Long-term oxygen therapy

Long-term continuous oxygen therapy has been proven to improve survival and pulmonary haemodynamics in hypoxaemic patients with chronic obstructive pulmonary disease [13,14,15,16,17]. Several small studies which included patients with various classifications of PH showed short-term improve of pulmonary haemodynamics with oxygen therapy [13,16,18,19,20,21]. Based on these results, long-term continuous oxygen therapy is recommended for all hypoxaemic PH patients (PaO2 < 8 kPa) with the following conditions: electrocardiographic evidence of right heart failure, oedema due to congestive heart failure, and erythrocythaemia with a haematocrit greater than 56% [22]. Supplemental oxygen should be administrated to increase the oxygen saturation to 90% [13].

Calcium-channel blocker therapy

The rational for high dose calcium-channel blocker (CCB) therapy in IPAH dates back to the early nineties, where Rich and colleagues could demonstrate a survival benefit in patients with PAH who decreased their pulmonary vascular resistance during an acute vasoreactivity test at least by 20% [4]. Recently, the indication for CCB in IPAH was further clarified by a retrospective review including 557 patients. Herein, a one-year sustained response to CCB therapy was only found in the subgroup of patients, who decreased their mean pulmonary arterial pressure ≥10 mm Hg below an absolute value of 40 mm Hg [23,24]. Only 10% respond initially to CCB, and only half of them show a sustained response after one year of treatment [23].
If this algorithm for the use of CCB can be extrapolated to other classifications of PH remains unknown in lack of according studies.

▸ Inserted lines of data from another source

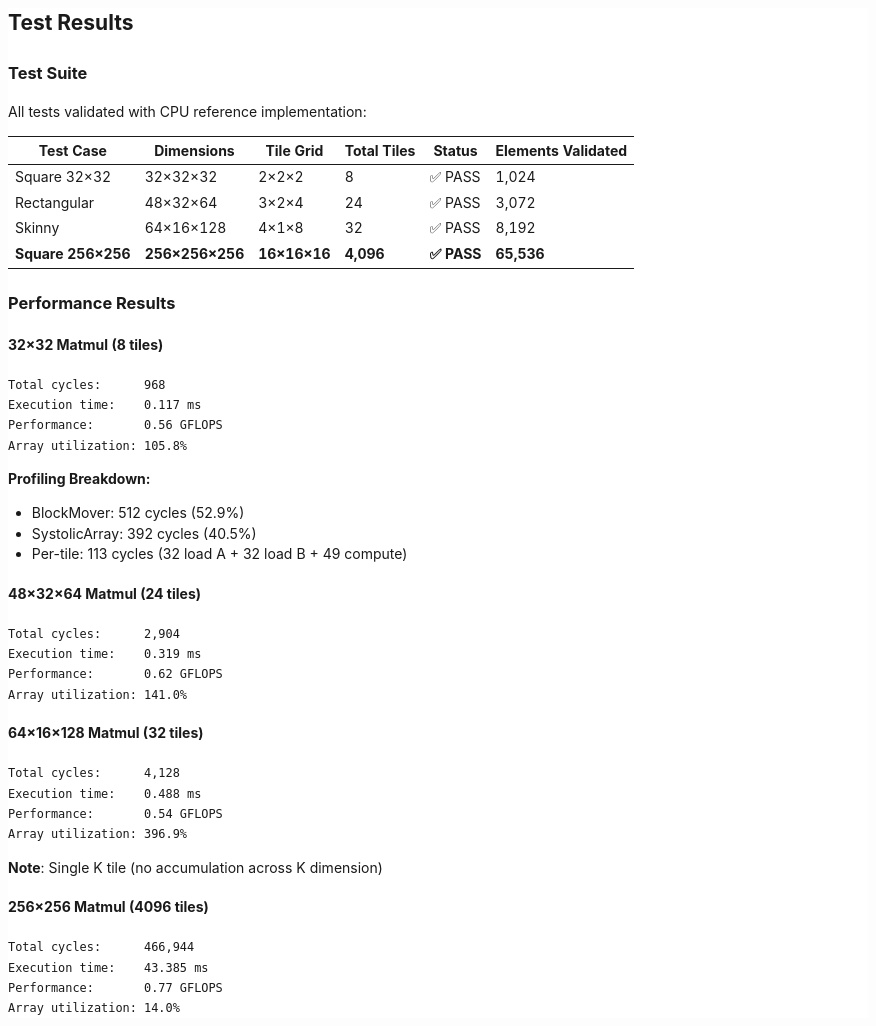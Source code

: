 ## Test Results

### Test Suite

All tests validated with CPU reference implementation:

| Test Case | Dimensions | Tile Grid | Total Tiles | Status | Elements Validated |
|-----------|------------|-----------|-------------|--------|-------------------|
| Square 32×32 | 32×32×32 | 2×2×2 | 8 | ✅ PASS | 1,024 |
| Rectangular | 48×32×64 | 3×2×4 | 24 | ✅ PASS | 3,072 |
| Skinny | 64×16×128 | 4×1×8 | 32 | ✅ PASS | 8,192 |
| **Square 256×256** | **256×256×256** | **16×16×16** | **4,096** | **✅ PASS** | **65,536** |

### Performance Results

#### 32×32 Matmul (8 tiles)
```
Total cycles:      968
Execution time:    0.117 ms
Performance:       0.56 GFLOPS
Array utilization: 105.8%
```

**Profiling Breakdown:**
- BlockMover: 512 cycles (52.9%)
- SystolicArray: 392 cycles (40.5%)
- Per-tile: 113 cycles (32 load A + 32 load B + 49 compute)

#### 48×32×64 Matmul (24 tiles)
```
Total cycles:      2,904
Execution time:    0.319 ms
Performance:       0.62 GFLOPS
Array utilization: 141.0%
```

#### 64×16×128 Matmul (32 tiles)
```
Total cycles:      4,128
Execution time:    0.488 ms
Performance:       0.54 GFLOPS
Array utilization: 396.9%
```

**Note**: Single K tile (no accumulation across K dimension)

#### 256×256 Matmul (4096 tiles)
```
Total cycles:      466,944
Execution time:    43.385 ms
Performance:       0.77 GFLOPS
Array utilization: 14.0%
```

Current specific therapy for PAH

Prostanoids

Prostacyclin is the main metabolite of arachidonic acid produced in the vascular endothelium. Prostacyclin induces relaxation of vascular smooth muscle cells by increasing the production of cyclic adenosine monophosphate, it also inhibits the growth of smooth muscle cells in vitro and is a powerful inhibitor of platelet aggregation (Figure 2 and Figure 3). The value of continuous intravenous epoprostenol in patients with idiopathic and scleroderma-associated pulmonary arterial hypertension to improve exercise capacity, functional class and survival (in IPAH) has been documented in two randomised controlled trials (RCT) [24,25,26]. Continuous intravenous epoprostenol was the first prostanoid available and still is considered the first-line therapy for NYHA class IV patients [24,27]. More recently, the efficacy of continuous subcutaneous treprostinil was demonstrated [28]. However, the administration of both of these medications makes their clinical use rather unattractive. Iloprost is a chemically stable prostacyclin analog that can be delivered via inhalation [29]. In a randomised controlled, multicentre trial including patients with IPAH, PAH associated with connective tissue disease and CTEPH a favorable effect of inhaled iloprost on exercise capacity, NYHA functional class and pulmonary haemodynamics was shown [30]. Due to its proven efficacy, simple application and pulmonary selectivity, inhaled iloprost is considered as first-line prostanoid by several experts for moderately to severe ill patients with PAH and CTEPH. Current dosing recommendations advise at least six inhalations each day with a special ultrasound-based nebuliser requiring 5–10 min per inhalation to reach a daily dosage of 100 to 150 µg. This mandates professional instruction by pulmonary hypertension nurse. Inhalation therapy is generally well tolerated; the most frequent adverse events include headache, cough and flushing pronounced shortly after inhalation.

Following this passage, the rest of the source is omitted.